Figure 1. Humoral Response to SARS-CoV-2.

(A) Forest plot depicting adjusted ORs for presenting positive antibodies against SARS-CoV-2 (n = 145). Demographic and clinical characteristics, comorbidities, and laboratory data are represented with OR, 95% CI, and p values. In dichotomous variables, the reference is not specified. Statistical analysis was performed using a logistic regression model adjusted for age, sex, presenting any comorbidity, MS phenotype EDSS, DMTs, COVID-19 severity, and months of the serology after COVID-19. (B and C) Median titers of IgG against SARS-CoV-2 spike (IgG-S; A) antibody and total Igs against SARS-CoV-2 nucleocapsid (Ig-N; B), each dot represents a different subject.

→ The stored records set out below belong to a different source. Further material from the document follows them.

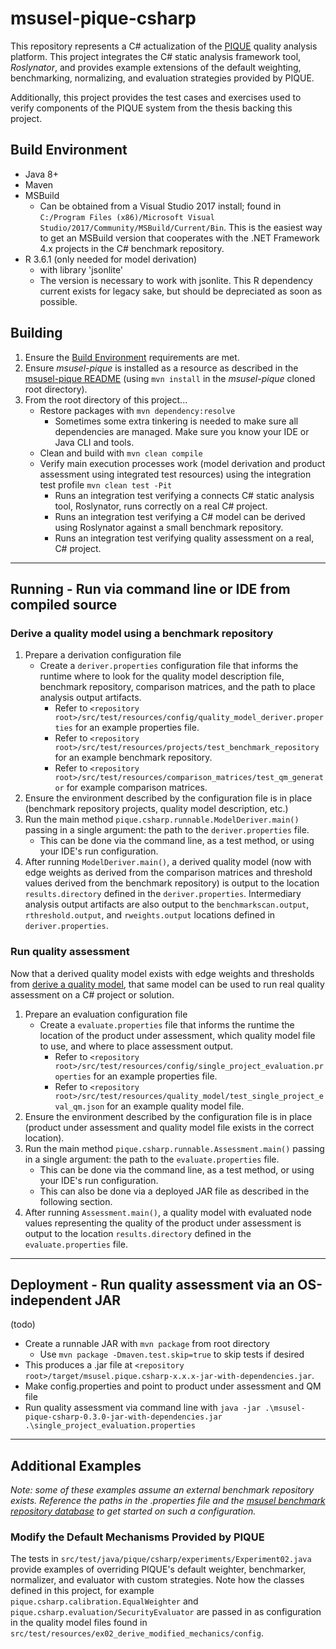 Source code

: # msusel-pique-csharp
This repository represents a C# actualization of the [PIQUE](https://github.com/msusel-pique/msusel-pique) quality analysis platform.
This project integrates the C# static analysis framework tool, *Roslynator*, and provides example extensions of the default weighting, benchmarking, normalizing, and evaluation strategies provided by PIQUE.

Additionally, this project provides the test cases and exercises used to verify components of the PIQUE system from the thesis backing this project.  


## Build Environment
- Java 8+
- Maven
- MSBuild
    - Can be obtained from a Visual Studio 2017 install; found in `C:/Program Files (x86)/Microsoft Visual Studio/2017/Community/MSBuild/Current/Bin`.  This is the easiest way to get an MSBuild version that cooperates with the .NET Framework 4.x projects in the C# benchmark repository.
- R 3.6.1 (only needed for model derivation)
  - with library 'jsonlite'
  - The version is necessary to work with jsonlite.  This R dependency current exists for legacy sake, but should be depreciated as soon as possible.

## Building
1. Ensure the [Build Environment](#build-environment) requirements are met.
1. Ensure *msusel-pique* is installed as a resource as described in the [msusel-pique README](https://github.com/msusel-pique/msusel-pique/blob/master/README.md) (using `mvn install` in the *msusel-pique* cloned root directory).
1. From the root directory of this project...
    - Restore packages with `mvn dependency:resolve`
        - Sometimes some extra tinkering is needed to make sure all dependencies are managed. Make sure you know your IDE or Java CLI and tools.
    - Clean and build with `mvn clean compile`
    - Verify main execution processes work (model derivation and product assessment using integrated test resources) using the integration test profile `mvn clean test -Pit`
        - Runs an integration test verifying a connects C# static analysis tool, Roslynator, runs correctly on a real C# project.
        - Runs an integration test verifying a C# model can be derived using Roslynator against a small benchmark repository.
        - Runs an integration test verifying quality assessment on a real, C# project. 

___

## Running - Run via command line or IDE from compiled source
### Derive a quality model using a benchmark repository
1. Prepare a derivation configuration file
    - Create a `deriver.properties` configuration file that informs the runtime where to look for the quality model description file, benchmark repository, comparison matrices, and the path to place analysis output artifacts.  
        - Refer to `<repository root>/src/test/resources/config/quality_model_deriver.properties` for an example properties file.
        - Refer to `<repository root>/src/test/resources/projects/test_benchmark_repository` for an example benchmark repository.
        - Refer to `<repository root>/src/test/resources/comparison_matrices/test_qm_generator` for example comparison matrices.
1. Ensure the environment described by the configuration file is in place (benchmark repository projects, quality model description, etc.)
1. Run the main method `pique.csharp.runnable.ModelDeriver.main()` passing in a single argument: the path to the `deriver.properties` file.
   - This can be done via the command line, as a test method, or using your IDE's run configuration.
1. After running `ModelDeriver.main()`, a derived quality model (now with edge weights as derived from the comparison matrices and threshold values derived from the benchmark repository) is output to the location `results.directory` defined in the `deriver.properties`.  Intermediary analysis output artifacts are also output to the `benchmarkscan.output`, `rthreshold.output`, and `rweights.output` locations defined in `deriver.properties`.

### Run quality assessment
Now that a derived quality model exists with edge weights and thresholds from [derive a quality model](#derive-a-quality-model-using-a-benchmark-repository), that same model can be used to run real quality assessment on a C# project or solution. 
1. Prepare an evaluation configuration file
    - Create a `evaluate.properties` file that informs the runtime the location of the product under assessment, which quality model file to use, and where to place assessment output.
        - Refer to `<repository root>/src/test/resources/config/single_project_evaluation.properties` for an example properties file.
        - Refer to `<repository root>/src/test/resources/quality_model/test_single_project_eval_qm.json` for an example quality model file.
1. Ensure the environment described by the configuration file is in place (product under assessment and quality model file exists in the correct location).
1. Run the main method `pique.csharp.runnable.Assessment.main()` passing in a single argument: the path to the `evaluate.properties` file.
    - This can be done via the command line, as a test method, or using your IDE's run configuration.
    - This can also be done via a deployed JAR file as described in the following section.
1. After running `Assessment.main()`, a quality model with evaluated node values representing the quality of the product under assessment is output to the location `results.directory` defined in the `evaluate.properties` file.

___

## Deployment - Run quality assessment via an OS-independent JAR 
(todo)
- Create a runnable JAR with `mvn package` from root directory
    - Use `mvn package -Dmaven.test.skip=true` to skip tests if desired
- This produces a .jar file at `<repository root>/target/msusel.pique.csharp-x.x.x-jar-with-dependencies.jar`.
- Make config.properties and point to product under assessment and QM file
- Run quality assessment via command line with `java -jar .\msusel-pique-csharp-0.3.0-jar-with-dependencies.jar .\single_project_evaluation.properties`

___

## Additional Examples
*Note: some of these examples assume an external benchmark repository exists. Reference the paths in the .properties file and the [msusel benchmark repository database](https://github.com/msusel-pique/benchmark-repository-csharp) to get started on such a configuration.*

### Modify the Default Mechanisms Provided by PIQUE
The tests in `src/test/java/pique/csharp/experiments/Experiment02.java` provide examples of overriding PIQUE's default weighter, benchmarker, normalizer, and evaluator with custom strategies.
Note how the classes defined in this project, for example `pique.csharp.calibration.EqualWeighter` and `pique.csharp.evaluation/SecurityEvaluator` are passed in as configuration in the quality model files found in `src/test/resources/ex02_derive_modified_mechanics/config`.  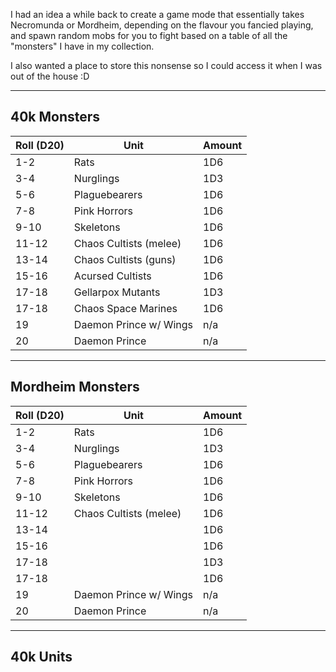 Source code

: 


I had an idea a while back to create a game mode that essentially takes Necromunda or Mordheim, depending on the flavour you fancied playing, and spawn random mobs for you to fight based on a table of all the "monsters" I have in my collection.

I also wanted a place to store this nonsense so I could access it when I was out of the house :D

---

## 40k Monsters


| Roll (D20) | Unit | Amount |
| --- | --- | --- |
| 1-2 | Rats | 1D6 |
| 3-4 | Nurglings | 1D3 |
| 5-6 | Plaguebearers | 1D6 |
| 7-8 | Pink Horrors | 1D6 |
| 9-10 | Skeletons | 1D6|
| 11-12 | Chaos Cultists (melee) | 1D6 |
| 13-14 | Chaos Cultists (guns) | 1D6 |
| 15-16 | Acursed Cultists | 1D6 |
| 17-18 | Gellarpox Mutants | 1D3 |
| 17-18 | Chaos Space Marines | 1D6 |
| 19 | Daemon Prince w/ Wings | n/a
| 20 | Daemon Prince | n/a | 

---

## Mordheim Monsters

| Roll (D20) | Unit | Amount |
| --- | --- | --- |
| 1-2 | Rats | 1D6 |
| 3-4 | Nurglings | 1D3 |
| 5-6 | Plaguebearers | 1D6 |
| 7-8 | Pink Horrors | 1D6 |
| 9-10 | Skeletons | 1D6|
| 11-12 | Chaos Cultists (melee) | 1D6 |
| 13-14 |  | 1D6 |
| 15-16 |  | 1D6 |
| 17-18 |  | 1D3 |
| 17-18 |  | 1D6 |
| 19 | Daemon Prince w/ Wings | n/a
| 20 | Daemon Prince | n/a |

---

## 40k Units

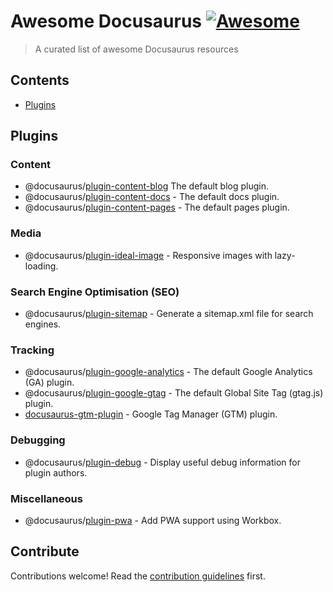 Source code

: # Awesome Docusaurus [![Awesome](https://awesome.re/badge.svg)](https://awesome.re)

> A curated list of awesome Docusaurus resources


## Contents

- [Plugins](#plugins)

## Plugins

### Content

- @docusaurus/[plugin-content-blog](https://docusaurus.io/docs/api/plugins/@docusaurus/plugin-content-blog) The default blog plugin.
- @docusaurus/[plugin-content-docs](https://docusaurus.io/docs/api/plugins/@docusaurus/plugin-content-docs) - The default docs plugin.
- @docusaurus/[plugin-content-pages](https://docusaurus.io/docs/api/plugins/@docusaurus/plugin-content-pages) - The default pages plugin.

### Media

- @docusaurus/[plugin-ideal-image](https://docusaurus.io/docs/api/plugins/@docusaurus/plugin-ideal-image) - Responsive images with lazy-loading.

### Search Engine Optimisation (SEO)

- @docusaurus/[plugin-sitemap](https://docusaurus.io/docs/api/plugins/@docusaurus/plugin-sitemap) - Generate a sitemap.xml file for search engines.

### Tracking

- @docusaurus/[plugin-google-analytics](https://docusaurus.io/docs/api/plugins/@docusaurus/plugin-google-analytics) - The default Google Analytics (GA) plugin.
- @docusaurus/[plugin-google-gtag](https://docusaurus.io/docs/api/plugins/@docusaurus/plugin-google-gtag) - The default Global Site Tag (gtag.js) plugin.
- [docusaurus-gtm-plugin](https://github.com/LukasGentele/docusaurus-gtm-plugin) - Google Tag Manager (GTM) plugin.

### Debugging

- @docusaurus/[plugin-debug](https://docusaurus.io/docs/api/plugins/@docusaurus/plugin-debug) - Display useful debug information for plugin authors.

### Miscellaneous

- @docusaurus/[plugin-pwa](https://docusaurus.io/docs/api/plugins/@docusaurus/plugin-pwa) - Add PWA support using Workbox.


## Contribute

Contributions welcome! Read the [contribution guidelines](contributing.md) first.
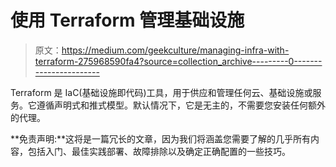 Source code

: # 使用 Terraform 管理基础设施

> 原文：<https://medium.com/geekculture/managing-infra-with-terraform-275968590fa4?source=collection_archive---------0----------------------->

Terraform 是 IaC(基础设施即代码)工具，用于供应和管理任何云、基础设施或服务。它遵循声明式和推式模型。默认情况下，它是无主的，不需要您安装任何额外的代理。

**免责声明:**这将是一篇冗长的文章，因为我们将涵盖您需要了解的几乎所有内容，包括入门、最佳实践部署、故障排除以及确定正确配置的一些技巧。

Statistical analysis was performed using a Mann-Whitney test analysis; only statistically significant differences are indicated. Cutoff values for antibody positivity are indicated by a dotted line. Spot's color indicates previous lymphocyte count >1,000 U/µL (gray), between 500 and 1,000 U/µL (orange), and <500 cells/mm³ U/µL. Any comorbidity includes obesity, lung disease, cardiovascular disease, diabetes, hypertension, hematologic benign disease, chronic kidney disease, liver disease, HIV, or malignancy. *Statistically significant, p value <0.05. Ab = SARS-CoV-2 antibody; ALZ = alemtuzumab; CLA = cladribine; COVID-19 = coronavirus disease 2019; DMF = dimethyl fumarate; EDSS = Expanded Disability Status Scale; FTY = fingolimod; GA = glatiramer acetate; Ig = immunoglobulin; IFN = interferon; NTZ = natalizumab; OCR = ocrelizumab; other anti-CD20 = other anti-CD20 therapies; other DMTs = patients with disease-modifying treatment different from anti-CD20 therapies; progressive MS = secondary progressive MS and primary progressive MS; RTX = rituximab; SARS-CoV-2 = severe acute respiratory syndrome coronavirus 2; TFN = teriflunomide.

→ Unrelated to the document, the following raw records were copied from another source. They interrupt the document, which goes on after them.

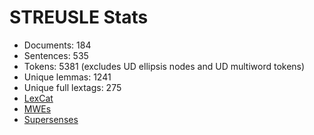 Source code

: STREUSLE Stats
==============

* Documents:           184
* Sentences:           535
* Tokens:              5381 (excludes UD ellipsis nodes and UD multiword tokens)
* Unique lemmas:       1241
* Unique full lextags: 275
* [LexCat](LEXCAT.txt)
* [MWEs](MWES.txt)
* [Supersenses](SUPERSENSES.txt)
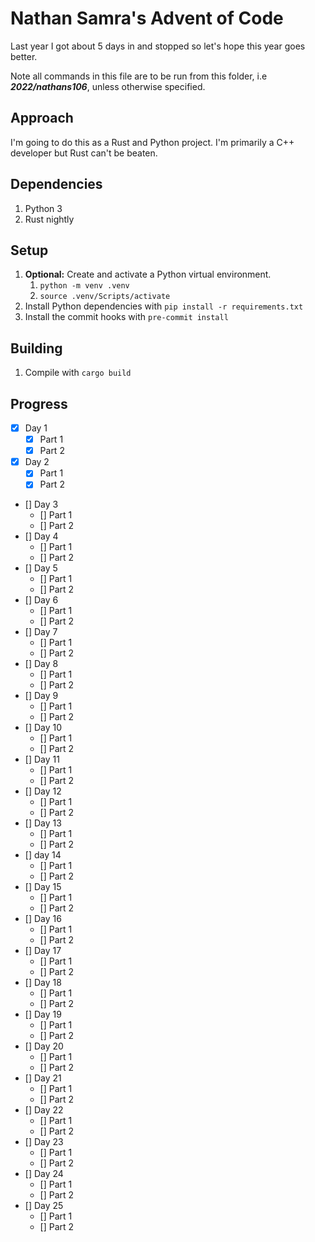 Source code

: # Nathan Samra's Advent of Code

Last year I got about 5 days in and stopped so let's hope this year goes better.

Note all commands in this file are to be run from this folder, i.e ***2022/nathans106***, unless otherwise specified.

## Approach

I'm going to do this as a Rust and Python project. I'm primarily a C++ developer but Rust can't be beaten.

## Dependencies

1. Python 3
2. Rust nightly

## Setup

1. **Optional:** Create and activate a Python virtual environment.
   1. `python -m venv .venv`
   2. `source .venv/Scripts/activate`
2. Install Python dependencies with `pip install -r requirements.txt`
3. Install the commit hooks with `pre-commit install`

## Building

1. Compile with `cargo build`

## Progress

- [x] Day 1
  - [x] Part 1
  - [x] Part 2
- [x] Day 2
  - [x] Part 1
  - [x] Part 2
- [] Day 3
  - [] Part 1
  - [] Part 2
- [] Day 4
  - [] Part 1
  - [] Part 2
- [] Day 5
  - [] Part 1
  - [] Part 2
- [] Day 6
  - [] Part 1
  - [] Part 2
- [] Day 7
  - [] Part 1
  - [] Part 2
- [] Day 8
  - [] Part 1
  - [] Part 2
- [] Day 9
  - [] Part 1
  - [] Part 2
- [] Day 10
  - [] Part 1
  - [] Part 2
- [] Day 11
  - [] Part 1
  - [] Part 2
- [] Day 12
  - [] Part 1
  - [] Part 2
- [] Day 13
  - [] Part 1
  - [] Part 2
- [] day 14
  - [] Part 1
  - [] Part 2
- [] Day 15
  - [] Part 1
  - [] Part 2
- [] Day 16
  - [] Part 1
  - [] Part 2
- [] Day 17
  - [] Part 1
  - [] Part 2
- [] Day 18
  - [] Part 1
  - [] Part 2
- [] Day 19
  - [] Part 1
  - [] Part 2
- [] Day 20
  - [] Part 1
  - [] Part 2
- [] Day 21
  - [] Part 1
  - [] Part 2
- [] Day 22
  - [] Part 1
  - [] Part 2
- [] Day 23
  - [] Part 1
  - [] Part 2
- [] Day 24
  - [] Part 1
  - [] Part 2
- [] Day 25
  - [] Part 1
  - [] Part 2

When exploring the 33 patients on anti-CD20 therapy, 19 (57.6%) had a positive humoral response. In multivariable analysis, only severe COVID-19 infection (OR 14.06, 95% CI 1.02–192.68, p = 0.048) and a longer time between the last treatment infusion and COVID-19 disease (OR per month 1.51, 95% CI 1.01–2.24, p = 0.042) were significantly associated with a higher probability of developing a humoral response after COVID-19 (eTable 1, links.lww.com/NXI/A693).

Antibody titers were measured in 124 patients with demographic and MS characteristics similar to those of the total cohort (data not shown). Anti–CD20-treated patients presented lower IgG-S (15.4 [IQR 60.0]) and Ig-N median (0.08 [IQR 0.13]) titers than those on other DMTs (37.8 [IQR 68.3], p > 0.05, and 19.55 [IQR 42.92], p < 0.001) or untreated patients (74.3 [IQR 182.4], p < 0.05, and 34.3 [IQR 128.8], p < 0.001). Patients on fingolimod presented lower median titers of IgG-S (17.0 [IQR 13.5]) and Ig-N (2.16 [IQR 2.21]) than those on other DMTs, although no significant differences were found due to the small number of cases. A higher proportion of seropositivity according to each DMT was observed for antibodies against nucleocapsid compared with those against spike, especially in patients treated with IFN (61.5% vs 38.5%) (Figure 1, B and C).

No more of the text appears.